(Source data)
+ + +

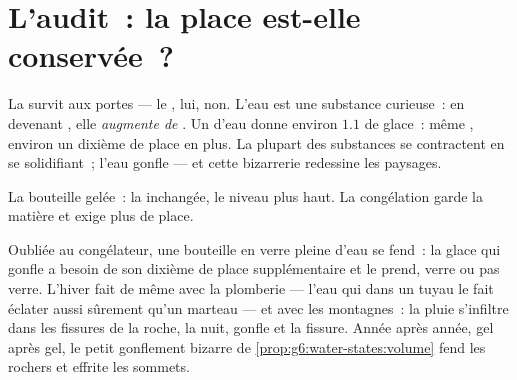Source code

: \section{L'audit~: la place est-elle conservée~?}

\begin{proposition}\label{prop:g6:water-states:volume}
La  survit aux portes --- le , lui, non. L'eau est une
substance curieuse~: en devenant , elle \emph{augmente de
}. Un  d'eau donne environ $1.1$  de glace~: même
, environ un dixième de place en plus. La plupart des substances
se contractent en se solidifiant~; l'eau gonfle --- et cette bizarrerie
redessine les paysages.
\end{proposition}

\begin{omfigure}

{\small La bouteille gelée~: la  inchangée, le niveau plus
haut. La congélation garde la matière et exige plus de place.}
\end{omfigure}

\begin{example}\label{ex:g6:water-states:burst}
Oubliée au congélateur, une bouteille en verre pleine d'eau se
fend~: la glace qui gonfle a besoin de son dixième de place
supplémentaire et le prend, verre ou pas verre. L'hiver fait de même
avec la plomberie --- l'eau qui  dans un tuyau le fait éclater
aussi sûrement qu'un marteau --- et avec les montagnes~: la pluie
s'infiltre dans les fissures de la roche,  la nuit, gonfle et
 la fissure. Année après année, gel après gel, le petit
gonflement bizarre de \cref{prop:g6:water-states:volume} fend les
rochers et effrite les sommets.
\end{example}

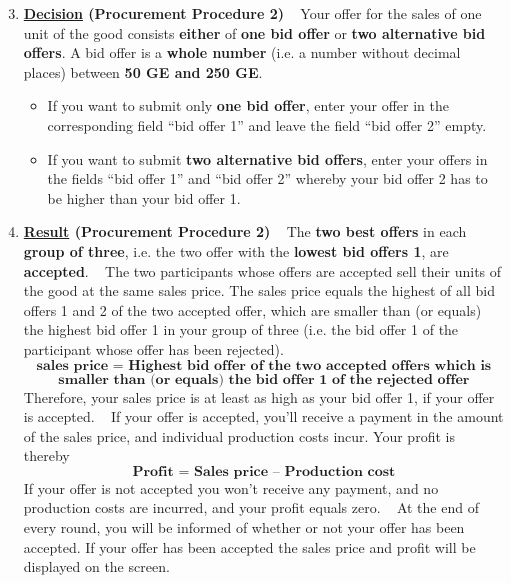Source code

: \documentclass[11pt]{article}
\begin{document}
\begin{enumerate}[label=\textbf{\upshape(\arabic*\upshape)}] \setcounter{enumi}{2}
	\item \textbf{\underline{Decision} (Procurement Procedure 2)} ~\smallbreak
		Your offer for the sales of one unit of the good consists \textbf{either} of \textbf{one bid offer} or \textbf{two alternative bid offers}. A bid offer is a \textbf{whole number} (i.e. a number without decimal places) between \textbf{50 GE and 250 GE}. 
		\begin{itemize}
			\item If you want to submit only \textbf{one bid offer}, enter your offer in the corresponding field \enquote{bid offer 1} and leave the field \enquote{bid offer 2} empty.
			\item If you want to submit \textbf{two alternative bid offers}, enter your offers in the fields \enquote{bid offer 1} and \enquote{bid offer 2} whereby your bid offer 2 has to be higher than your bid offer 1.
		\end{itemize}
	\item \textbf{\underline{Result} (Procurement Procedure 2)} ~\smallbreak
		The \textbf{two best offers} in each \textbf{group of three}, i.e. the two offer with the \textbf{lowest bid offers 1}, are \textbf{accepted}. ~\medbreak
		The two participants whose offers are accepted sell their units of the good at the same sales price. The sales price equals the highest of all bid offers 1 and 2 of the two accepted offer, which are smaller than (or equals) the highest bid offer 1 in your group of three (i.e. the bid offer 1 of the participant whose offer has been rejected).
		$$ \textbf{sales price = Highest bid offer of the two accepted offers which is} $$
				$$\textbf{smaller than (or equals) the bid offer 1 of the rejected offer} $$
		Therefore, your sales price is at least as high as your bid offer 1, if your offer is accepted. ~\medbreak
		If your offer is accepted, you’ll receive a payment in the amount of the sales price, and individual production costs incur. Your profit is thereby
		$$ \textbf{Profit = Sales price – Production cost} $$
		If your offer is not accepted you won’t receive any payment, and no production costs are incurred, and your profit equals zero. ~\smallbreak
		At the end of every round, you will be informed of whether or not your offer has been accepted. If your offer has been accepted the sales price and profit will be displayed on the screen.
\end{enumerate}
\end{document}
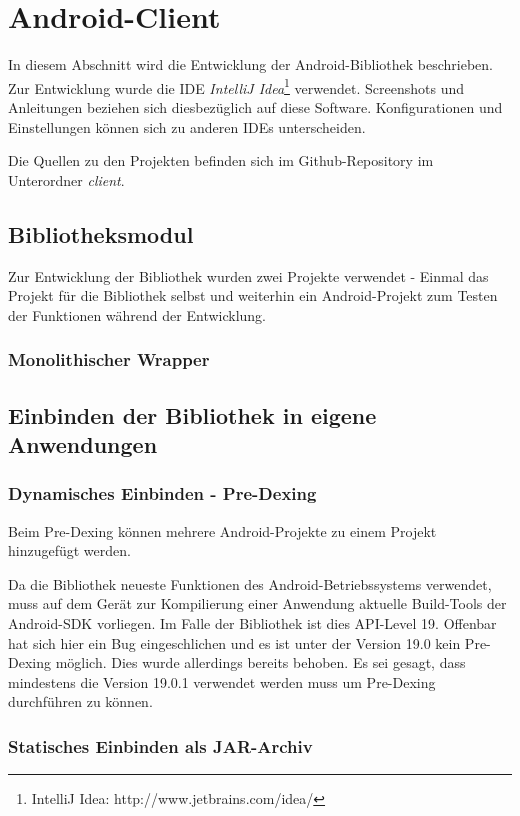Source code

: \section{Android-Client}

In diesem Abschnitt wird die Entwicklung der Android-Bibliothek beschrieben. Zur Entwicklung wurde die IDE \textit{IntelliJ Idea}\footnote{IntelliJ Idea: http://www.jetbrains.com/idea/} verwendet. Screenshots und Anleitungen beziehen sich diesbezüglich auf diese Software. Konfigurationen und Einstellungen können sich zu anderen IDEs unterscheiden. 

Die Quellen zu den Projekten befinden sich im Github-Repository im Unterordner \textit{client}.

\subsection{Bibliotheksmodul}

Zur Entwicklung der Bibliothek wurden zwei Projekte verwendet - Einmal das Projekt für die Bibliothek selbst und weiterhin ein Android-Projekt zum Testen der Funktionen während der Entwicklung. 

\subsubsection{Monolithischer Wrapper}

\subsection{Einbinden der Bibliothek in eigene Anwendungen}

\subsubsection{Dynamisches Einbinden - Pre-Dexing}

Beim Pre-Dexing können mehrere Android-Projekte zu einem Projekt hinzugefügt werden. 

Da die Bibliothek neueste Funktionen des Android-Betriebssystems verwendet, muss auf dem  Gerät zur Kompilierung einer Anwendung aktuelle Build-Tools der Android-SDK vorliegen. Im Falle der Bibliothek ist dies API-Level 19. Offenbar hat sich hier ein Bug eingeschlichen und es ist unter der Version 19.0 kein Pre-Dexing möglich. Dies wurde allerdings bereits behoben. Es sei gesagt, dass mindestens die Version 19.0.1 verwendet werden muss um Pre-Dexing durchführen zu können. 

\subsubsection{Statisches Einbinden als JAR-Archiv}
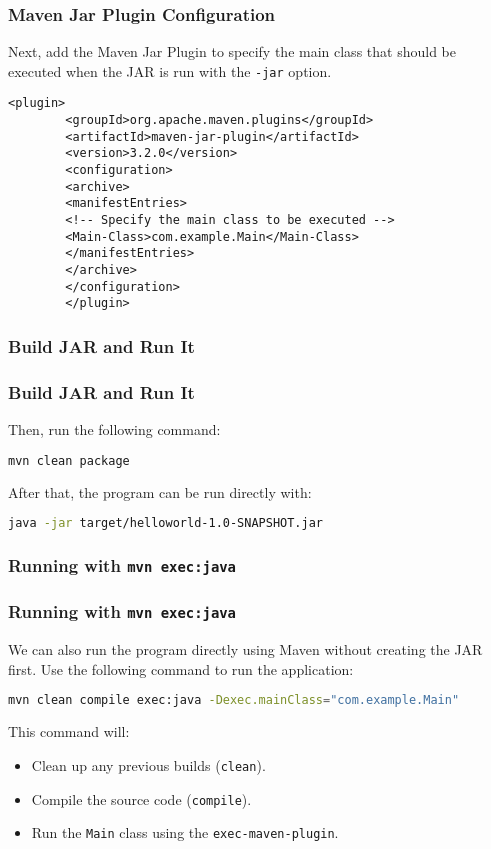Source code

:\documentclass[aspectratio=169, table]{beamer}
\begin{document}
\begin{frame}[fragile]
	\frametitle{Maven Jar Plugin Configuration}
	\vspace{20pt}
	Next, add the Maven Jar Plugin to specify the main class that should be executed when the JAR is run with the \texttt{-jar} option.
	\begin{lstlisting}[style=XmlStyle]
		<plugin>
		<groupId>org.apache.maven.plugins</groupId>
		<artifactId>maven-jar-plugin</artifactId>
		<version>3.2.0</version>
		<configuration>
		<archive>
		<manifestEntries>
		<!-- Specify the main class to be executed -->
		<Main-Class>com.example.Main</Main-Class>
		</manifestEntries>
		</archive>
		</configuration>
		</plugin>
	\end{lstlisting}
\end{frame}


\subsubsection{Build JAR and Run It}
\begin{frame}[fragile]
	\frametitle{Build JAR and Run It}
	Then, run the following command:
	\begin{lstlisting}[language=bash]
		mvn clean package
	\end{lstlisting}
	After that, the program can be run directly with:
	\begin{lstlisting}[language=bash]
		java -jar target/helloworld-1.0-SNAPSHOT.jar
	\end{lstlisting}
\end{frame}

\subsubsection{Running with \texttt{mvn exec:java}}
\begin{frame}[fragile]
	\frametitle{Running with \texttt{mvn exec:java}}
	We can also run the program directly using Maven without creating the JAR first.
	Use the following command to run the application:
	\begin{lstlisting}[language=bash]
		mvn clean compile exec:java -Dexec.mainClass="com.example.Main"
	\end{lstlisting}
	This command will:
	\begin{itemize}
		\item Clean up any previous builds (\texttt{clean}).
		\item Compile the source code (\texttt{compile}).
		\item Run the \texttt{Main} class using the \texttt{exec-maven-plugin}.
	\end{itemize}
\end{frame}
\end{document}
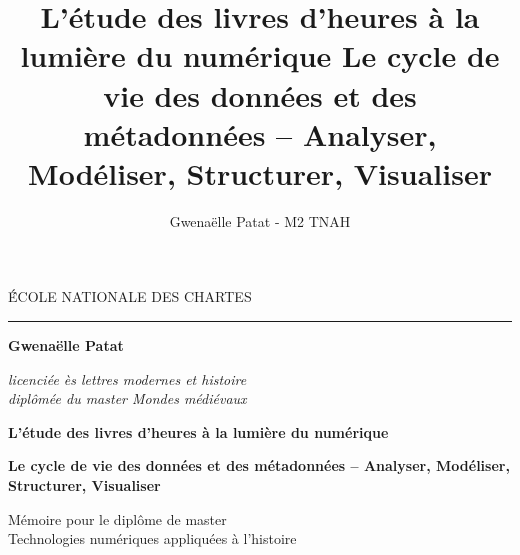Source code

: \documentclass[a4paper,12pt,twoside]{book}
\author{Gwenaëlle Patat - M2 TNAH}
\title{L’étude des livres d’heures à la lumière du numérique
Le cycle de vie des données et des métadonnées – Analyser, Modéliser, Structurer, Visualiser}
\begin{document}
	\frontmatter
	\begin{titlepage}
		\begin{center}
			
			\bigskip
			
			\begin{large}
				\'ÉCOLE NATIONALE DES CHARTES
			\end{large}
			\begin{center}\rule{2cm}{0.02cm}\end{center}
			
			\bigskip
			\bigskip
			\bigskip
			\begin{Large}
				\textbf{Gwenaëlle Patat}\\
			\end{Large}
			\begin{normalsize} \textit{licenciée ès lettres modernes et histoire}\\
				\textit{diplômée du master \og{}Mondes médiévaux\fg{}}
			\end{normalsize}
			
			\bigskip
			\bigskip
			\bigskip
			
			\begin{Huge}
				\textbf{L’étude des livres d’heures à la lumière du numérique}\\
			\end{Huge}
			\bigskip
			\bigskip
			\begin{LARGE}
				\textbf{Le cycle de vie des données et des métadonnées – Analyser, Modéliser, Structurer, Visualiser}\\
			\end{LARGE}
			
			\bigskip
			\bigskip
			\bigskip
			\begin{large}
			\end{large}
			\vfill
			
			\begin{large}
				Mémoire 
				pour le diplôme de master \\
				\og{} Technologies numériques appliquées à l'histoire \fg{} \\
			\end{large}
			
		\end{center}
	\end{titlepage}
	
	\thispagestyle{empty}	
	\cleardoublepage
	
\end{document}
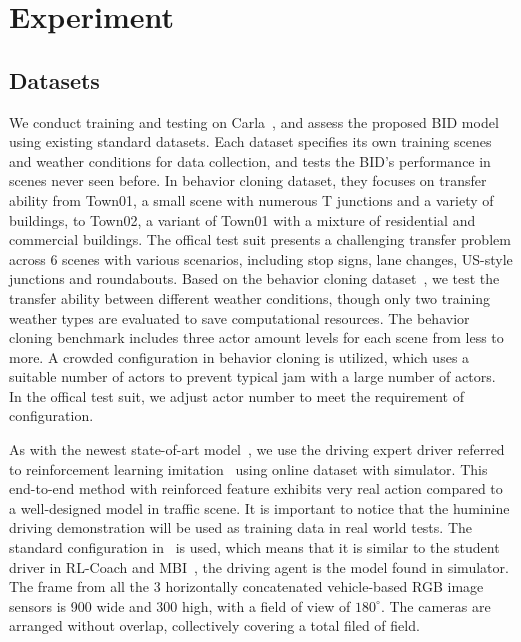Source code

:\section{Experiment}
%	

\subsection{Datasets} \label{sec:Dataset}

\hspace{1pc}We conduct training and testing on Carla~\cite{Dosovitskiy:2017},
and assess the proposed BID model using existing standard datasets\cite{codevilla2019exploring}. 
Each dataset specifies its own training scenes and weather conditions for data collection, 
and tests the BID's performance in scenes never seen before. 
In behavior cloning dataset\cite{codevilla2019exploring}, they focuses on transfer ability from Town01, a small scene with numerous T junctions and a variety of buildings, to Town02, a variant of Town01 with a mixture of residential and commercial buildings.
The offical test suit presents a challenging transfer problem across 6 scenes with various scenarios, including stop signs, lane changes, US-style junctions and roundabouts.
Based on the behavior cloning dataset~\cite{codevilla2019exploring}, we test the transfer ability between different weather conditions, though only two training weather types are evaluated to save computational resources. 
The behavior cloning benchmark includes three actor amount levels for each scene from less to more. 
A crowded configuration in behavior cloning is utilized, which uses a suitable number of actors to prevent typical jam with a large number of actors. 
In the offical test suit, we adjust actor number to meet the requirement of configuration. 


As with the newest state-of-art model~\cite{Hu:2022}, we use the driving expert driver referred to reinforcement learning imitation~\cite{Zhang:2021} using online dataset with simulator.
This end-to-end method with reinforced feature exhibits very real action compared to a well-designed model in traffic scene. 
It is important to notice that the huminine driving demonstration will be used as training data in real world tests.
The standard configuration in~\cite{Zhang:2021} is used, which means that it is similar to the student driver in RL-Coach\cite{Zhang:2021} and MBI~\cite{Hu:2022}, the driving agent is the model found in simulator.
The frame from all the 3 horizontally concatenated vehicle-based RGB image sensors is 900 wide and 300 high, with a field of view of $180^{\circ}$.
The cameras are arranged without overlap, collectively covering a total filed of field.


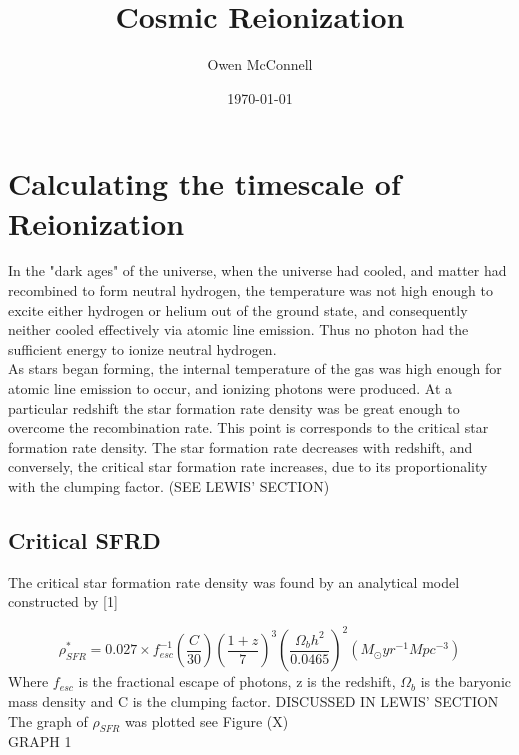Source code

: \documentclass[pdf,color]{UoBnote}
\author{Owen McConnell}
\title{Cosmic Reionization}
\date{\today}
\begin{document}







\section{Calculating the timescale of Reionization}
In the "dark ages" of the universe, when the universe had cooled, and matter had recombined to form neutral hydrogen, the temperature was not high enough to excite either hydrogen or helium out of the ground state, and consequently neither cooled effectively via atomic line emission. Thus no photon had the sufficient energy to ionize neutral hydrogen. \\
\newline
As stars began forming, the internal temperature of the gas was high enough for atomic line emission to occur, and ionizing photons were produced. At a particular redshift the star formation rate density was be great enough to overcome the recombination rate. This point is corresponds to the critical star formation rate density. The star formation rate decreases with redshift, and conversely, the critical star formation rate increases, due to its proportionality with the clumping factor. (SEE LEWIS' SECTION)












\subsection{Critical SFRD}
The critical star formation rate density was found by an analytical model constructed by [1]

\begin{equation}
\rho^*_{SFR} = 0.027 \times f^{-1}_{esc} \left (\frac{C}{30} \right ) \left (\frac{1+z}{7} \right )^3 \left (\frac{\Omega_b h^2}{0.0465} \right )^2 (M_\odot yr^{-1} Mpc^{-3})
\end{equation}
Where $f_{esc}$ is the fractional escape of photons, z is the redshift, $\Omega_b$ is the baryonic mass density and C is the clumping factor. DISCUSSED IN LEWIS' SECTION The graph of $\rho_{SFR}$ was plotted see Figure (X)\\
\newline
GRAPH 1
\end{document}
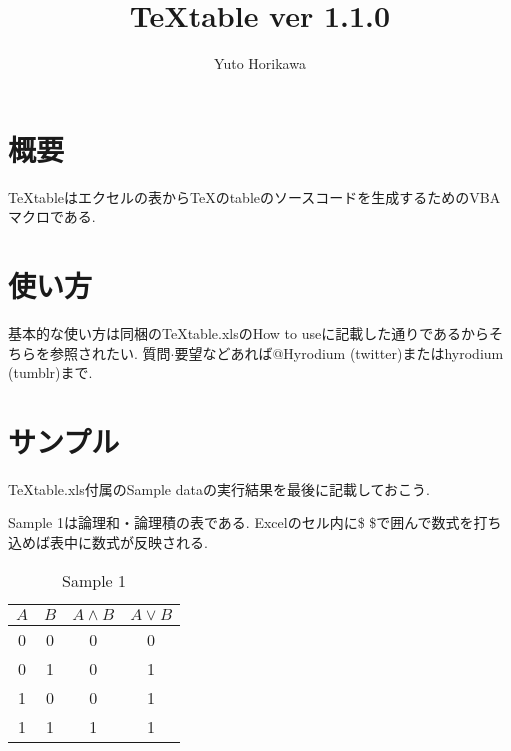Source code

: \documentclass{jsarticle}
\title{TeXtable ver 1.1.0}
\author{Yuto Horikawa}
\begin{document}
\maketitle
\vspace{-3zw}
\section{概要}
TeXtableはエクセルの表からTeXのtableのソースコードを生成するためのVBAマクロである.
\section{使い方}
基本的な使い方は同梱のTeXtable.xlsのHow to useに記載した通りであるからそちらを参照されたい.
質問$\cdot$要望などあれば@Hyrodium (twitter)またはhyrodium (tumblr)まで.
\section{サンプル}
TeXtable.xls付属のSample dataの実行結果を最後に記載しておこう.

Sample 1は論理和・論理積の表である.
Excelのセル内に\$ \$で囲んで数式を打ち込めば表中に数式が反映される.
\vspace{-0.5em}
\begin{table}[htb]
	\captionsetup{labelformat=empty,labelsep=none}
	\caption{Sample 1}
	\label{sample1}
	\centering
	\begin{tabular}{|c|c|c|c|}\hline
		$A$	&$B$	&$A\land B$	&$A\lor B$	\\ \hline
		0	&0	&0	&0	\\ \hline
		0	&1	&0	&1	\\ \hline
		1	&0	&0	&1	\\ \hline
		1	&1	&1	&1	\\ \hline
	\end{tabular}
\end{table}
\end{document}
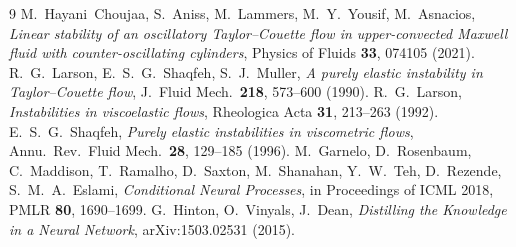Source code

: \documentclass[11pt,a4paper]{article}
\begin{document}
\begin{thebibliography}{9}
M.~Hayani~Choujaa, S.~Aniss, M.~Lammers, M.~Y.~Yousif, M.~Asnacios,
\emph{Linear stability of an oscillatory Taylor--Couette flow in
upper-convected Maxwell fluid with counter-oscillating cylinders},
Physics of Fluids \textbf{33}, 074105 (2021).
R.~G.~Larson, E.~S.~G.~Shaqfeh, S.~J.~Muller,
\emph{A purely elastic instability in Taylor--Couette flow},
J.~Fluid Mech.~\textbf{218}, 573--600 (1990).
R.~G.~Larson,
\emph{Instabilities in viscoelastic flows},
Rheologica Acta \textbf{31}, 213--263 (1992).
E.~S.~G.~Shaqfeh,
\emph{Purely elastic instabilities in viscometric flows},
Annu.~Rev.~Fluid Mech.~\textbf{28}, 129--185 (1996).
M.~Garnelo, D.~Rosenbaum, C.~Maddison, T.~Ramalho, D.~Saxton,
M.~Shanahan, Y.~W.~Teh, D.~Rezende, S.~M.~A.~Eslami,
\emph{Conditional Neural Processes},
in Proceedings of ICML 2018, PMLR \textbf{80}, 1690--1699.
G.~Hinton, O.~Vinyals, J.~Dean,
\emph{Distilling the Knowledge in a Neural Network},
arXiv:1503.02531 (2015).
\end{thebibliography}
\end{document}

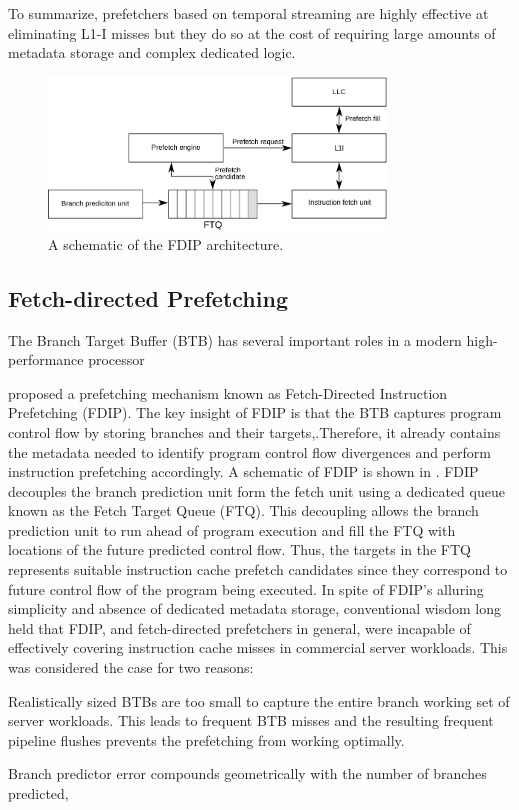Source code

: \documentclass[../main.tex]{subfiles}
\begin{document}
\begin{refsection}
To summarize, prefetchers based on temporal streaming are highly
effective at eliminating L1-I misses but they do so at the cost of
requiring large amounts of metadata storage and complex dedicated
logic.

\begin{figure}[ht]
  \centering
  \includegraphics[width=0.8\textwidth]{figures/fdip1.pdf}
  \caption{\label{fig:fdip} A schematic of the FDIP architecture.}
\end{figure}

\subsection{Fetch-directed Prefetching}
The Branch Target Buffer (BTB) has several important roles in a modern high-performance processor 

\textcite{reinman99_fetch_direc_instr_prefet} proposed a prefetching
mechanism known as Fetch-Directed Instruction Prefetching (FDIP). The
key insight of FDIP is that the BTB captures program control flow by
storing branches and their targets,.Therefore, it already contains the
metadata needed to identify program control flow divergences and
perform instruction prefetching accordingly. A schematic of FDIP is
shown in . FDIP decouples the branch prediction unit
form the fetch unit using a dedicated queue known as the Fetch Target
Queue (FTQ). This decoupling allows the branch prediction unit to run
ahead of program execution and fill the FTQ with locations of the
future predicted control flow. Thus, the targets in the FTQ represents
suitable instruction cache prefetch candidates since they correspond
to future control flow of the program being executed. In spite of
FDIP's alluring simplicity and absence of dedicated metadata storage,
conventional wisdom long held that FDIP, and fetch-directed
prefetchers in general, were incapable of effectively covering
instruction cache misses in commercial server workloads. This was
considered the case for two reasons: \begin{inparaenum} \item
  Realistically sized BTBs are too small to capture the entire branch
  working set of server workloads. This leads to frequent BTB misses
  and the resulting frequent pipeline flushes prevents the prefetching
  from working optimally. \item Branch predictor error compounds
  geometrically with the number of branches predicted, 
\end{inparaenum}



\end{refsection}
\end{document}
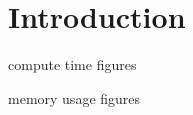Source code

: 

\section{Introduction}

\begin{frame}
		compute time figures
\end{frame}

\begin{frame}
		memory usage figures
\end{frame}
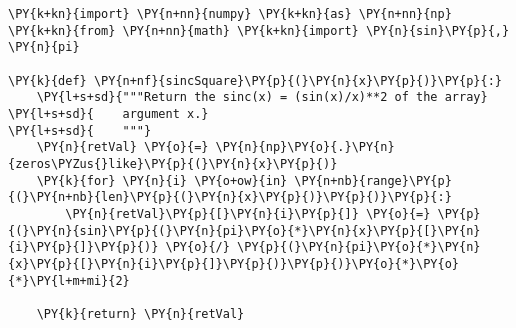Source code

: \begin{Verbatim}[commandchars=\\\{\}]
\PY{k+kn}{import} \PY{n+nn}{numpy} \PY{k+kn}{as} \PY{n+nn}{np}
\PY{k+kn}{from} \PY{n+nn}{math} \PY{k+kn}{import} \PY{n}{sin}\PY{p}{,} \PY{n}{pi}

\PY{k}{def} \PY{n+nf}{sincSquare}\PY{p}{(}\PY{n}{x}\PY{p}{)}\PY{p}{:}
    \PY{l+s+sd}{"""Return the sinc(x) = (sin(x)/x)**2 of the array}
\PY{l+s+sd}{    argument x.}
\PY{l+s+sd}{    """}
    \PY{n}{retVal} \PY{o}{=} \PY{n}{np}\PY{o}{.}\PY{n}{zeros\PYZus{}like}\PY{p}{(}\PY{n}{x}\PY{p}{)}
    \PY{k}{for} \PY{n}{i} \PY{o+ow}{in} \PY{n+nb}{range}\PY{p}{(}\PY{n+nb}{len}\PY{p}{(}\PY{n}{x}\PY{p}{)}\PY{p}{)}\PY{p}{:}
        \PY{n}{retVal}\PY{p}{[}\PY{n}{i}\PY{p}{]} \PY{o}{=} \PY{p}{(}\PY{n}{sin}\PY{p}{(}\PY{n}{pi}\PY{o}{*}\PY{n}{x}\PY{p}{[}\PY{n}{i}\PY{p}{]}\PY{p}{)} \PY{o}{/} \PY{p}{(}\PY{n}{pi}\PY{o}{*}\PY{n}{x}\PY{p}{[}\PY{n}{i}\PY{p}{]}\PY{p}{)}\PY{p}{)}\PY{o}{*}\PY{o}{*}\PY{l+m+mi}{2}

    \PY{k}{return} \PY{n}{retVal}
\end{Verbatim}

+ + +

■ **What this task involves**:
Starting at the line above that contains "la place est-elle", write out each line exactly until the line that contains "de glace~: même" has been written, and stop there.

■ **Written reply**:
: \section{L'audit~: la place est-elle conservée~?}

\begin{proposition}\label{prop:g6:water-states:volume}
La  survit aux portes --- le , lui, non. L'eau est une
substance curieuse~: en devenant , elle \emph{augmente de
}. Un  d'eau donne environ $1.1$  de glace~: même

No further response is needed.